- Exercise details
Within these entries, which lines include the string "bombieri"? Copy each one.

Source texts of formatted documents
★ ★ ★ ★
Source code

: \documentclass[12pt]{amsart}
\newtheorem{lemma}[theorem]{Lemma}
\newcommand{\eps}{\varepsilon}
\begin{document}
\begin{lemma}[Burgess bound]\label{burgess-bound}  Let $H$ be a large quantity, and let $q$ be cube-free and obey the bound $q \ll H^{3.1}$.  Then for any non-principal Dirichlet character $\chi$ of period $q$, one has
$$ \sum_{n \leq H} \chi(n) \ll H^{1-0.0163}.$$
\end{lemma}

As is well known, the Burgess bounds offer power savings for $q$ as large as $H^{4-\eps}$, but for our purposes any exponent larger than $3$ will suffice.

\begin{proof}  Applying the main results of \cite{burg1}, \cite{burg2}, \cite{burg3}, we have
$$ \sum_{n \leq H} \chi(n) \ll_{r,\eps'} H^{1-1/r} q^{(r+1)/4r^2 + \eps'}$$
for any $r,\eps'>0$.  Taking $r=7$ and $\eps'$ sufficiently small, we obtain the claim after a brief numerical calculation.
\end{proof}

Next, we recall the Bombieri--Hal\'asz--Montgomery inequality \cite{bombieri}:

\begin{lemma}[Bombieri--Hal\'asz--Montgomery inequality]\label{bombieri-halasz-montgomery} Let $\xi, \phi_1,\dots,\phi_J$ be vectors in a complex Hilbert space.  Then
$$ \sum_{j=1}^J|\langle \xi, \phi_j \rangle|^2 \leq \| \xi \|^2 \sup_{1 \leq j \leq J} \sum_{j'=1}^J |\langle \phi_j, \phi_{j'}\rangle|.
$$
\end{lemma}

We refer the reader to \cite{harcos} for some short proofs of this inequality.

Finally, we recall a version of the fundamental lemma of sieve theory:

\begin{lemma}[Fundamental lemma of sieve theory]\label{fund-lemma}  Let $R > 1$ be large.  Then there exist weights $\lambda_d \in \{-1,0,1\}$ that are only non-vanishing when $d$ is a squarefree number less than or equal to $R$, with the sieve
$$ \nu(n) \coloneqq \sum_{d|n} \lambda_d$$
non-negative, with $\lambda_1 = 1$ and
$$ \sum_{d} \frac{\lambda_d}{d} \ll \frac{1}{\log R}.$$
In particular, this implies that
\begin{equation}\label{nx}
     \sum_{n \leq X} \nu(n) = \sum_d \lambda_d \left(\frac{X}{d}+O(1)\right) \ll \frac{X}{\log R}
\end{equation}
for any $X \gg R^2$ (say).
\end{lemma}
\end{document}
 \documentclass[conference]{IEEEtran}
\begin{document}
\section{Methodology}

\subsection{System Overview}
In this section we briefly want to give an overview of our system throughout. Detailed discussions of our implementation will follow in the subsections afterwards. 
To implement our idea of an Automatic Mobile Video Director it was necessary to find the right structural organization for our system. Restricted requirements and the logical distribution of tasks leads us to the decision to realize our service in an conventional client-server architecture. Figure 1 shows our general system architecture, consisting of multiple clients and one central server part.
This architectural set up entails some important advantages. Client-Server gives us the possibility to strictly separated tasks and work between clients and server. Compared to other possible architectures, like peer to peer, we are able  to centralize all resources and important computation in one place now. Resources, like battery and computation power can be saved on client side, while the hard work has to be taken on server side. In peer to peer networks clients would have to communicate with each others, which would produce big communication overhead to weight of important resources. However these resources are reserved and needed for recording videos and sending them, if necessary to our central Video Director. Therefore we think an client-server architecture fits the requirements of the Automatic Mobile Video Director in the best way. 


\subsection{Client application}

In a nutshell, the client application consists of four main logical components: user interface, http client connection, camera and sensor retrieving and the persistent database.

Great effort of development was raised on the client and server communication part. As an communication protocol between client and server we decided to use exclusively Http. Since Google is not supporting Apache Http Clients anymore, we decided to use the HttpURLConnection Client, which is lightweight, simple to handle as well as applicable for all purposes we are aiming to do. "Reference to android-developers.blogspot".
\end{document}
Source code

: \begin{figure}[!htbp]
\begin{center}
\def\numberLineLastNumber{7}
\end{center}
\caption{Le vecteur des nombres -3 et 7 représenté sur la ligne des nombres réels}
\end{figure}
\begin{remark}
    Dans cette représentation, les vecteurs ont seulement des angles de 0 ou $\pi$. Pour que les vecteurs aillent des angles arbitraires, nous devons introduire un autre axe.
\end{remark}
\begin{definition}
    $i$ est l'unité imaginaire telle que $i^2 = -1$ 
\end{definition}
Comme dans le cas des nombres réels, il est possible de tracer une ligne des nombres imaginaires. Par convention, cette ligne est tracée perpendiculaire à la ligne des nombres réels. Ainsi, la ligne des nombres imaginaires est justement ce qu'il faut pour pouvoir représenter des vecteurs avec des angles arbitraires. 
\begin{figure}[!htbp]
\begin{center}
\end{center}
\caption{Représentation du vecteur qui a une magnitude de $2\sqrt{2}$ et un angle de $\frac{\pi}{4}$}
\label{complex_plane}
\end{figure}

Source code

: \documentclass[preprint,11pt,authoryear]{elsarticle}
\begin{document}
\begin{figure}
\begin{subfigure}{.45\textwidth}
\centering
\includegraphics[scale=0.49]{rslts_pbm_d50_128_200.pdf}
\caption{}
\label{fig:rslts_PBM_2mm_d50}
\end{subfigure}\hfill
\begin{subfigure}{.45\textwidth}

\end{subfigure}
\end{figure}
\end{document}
★ ★ ★ ★
- Result
Next, we recall the Bombieri--Hal\'asz--Montgomery inequality \cite{bombieri}:
\begin{lemma}[Bombieri--Hal\'asz--Montgomery inequality]\label{bombieri-halasz-montgomery} Let $\xi, \phi_1,\dots,\phi_J$ be vectors in a complex Hilbert space.  Then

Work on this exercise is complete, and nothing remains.